March 18, 2010
Earlier this week, I spent several hours teaching a workshop to help clients answer interview questions. We went through all the techniques; we worked on the answering the ten most asked interview questions and we talked about the meaning of body language.

Then we rehearsed and rehearsed. Something seemed flat; I was vaguely uncomfortable about the session but couldn’t put my head around what it was. Then we took a break and went for coffee. Of the 15 in my workshop, seven people immediately got on the phone and began calls or started texting.

I looked around the Starbucks, there were people sitting with other people, both were on the phone or texting.

We are in constant communication with our thumbs. We have stopped talking to each other. This is evident everywhere, this is what I noticed when I was working with interviewing skills.

In a culture where we are always talking about being authentic, how do you know who is real and who isn’t? Well, it certainly not by evaluating a conversation that takes place in restaurant between courses and is conducted largely with rapid digital movement.

I believe email and texting are both wonderful ways to stay in communication with day care, school and work. It is also in the grocery store, bathroom, cars, (scary) sporting events, even walking outdoors and the beach? No kidding. Most recently, I witnessed somebody getting a call in church. I wonder who was calling, God?

Most of this is good; the other way to look at it is to accept the bad of it. We all know the good, life saving emergencies, time saved, talking to somebody when you have to wait at the car wash, or please pick up some milk on your way home from work.

To get back to my point, interviews. We are losing the skill of talking to each other face to face without our fingers or something stuck in our ear.
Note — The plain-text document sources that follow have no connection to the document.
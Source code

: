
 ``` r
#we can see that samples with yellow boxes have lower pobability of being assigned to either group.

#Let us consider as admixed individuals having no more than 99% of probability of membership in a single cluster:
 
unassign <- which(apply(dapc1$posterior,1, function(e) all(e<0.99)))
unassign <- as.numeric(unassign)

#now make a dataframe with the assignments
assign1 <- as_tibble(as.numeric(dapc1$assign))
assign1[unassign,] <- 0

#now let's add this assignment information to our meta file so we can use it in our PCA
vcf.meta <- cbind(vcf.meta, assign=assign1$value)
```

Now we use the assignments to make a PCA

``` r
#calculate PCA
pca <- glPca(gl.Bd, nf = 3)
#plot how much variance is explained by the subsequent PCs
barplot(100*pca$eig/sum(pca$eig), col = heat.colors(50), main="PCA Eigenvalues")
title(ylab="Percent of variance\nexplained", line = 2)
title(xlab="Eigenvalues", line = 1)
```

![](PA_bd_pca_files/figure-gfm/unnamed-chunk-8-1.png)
We listen but ignore questions we don’t want to answer and we have learned to dodge these questions so often, some of us declare it a benefit of email or of being a politician.

We have lost the warmth of a smile, the quizzical glance, the enthusiasm in our voice and face when talking about a job we love. Have we lost our ability to convey meaning to what we say? Is this is what is trickling down to the inability to communicate in an interview? It is not so much what we say but how we say it. Have we lost our human regard?

I went back to the workshop and talked a little about what I noticed. We went back to the agenda, I felt better drawing attention to the observation, sometimes heightening the awareness is the first step to making a change.

My assignment to each participant in this workshop was to stop using the cell phone for anything other than emergencies for 6 hours. I will get feedback next week to see how it worked.

If our fingers are doing the talking, who is listening?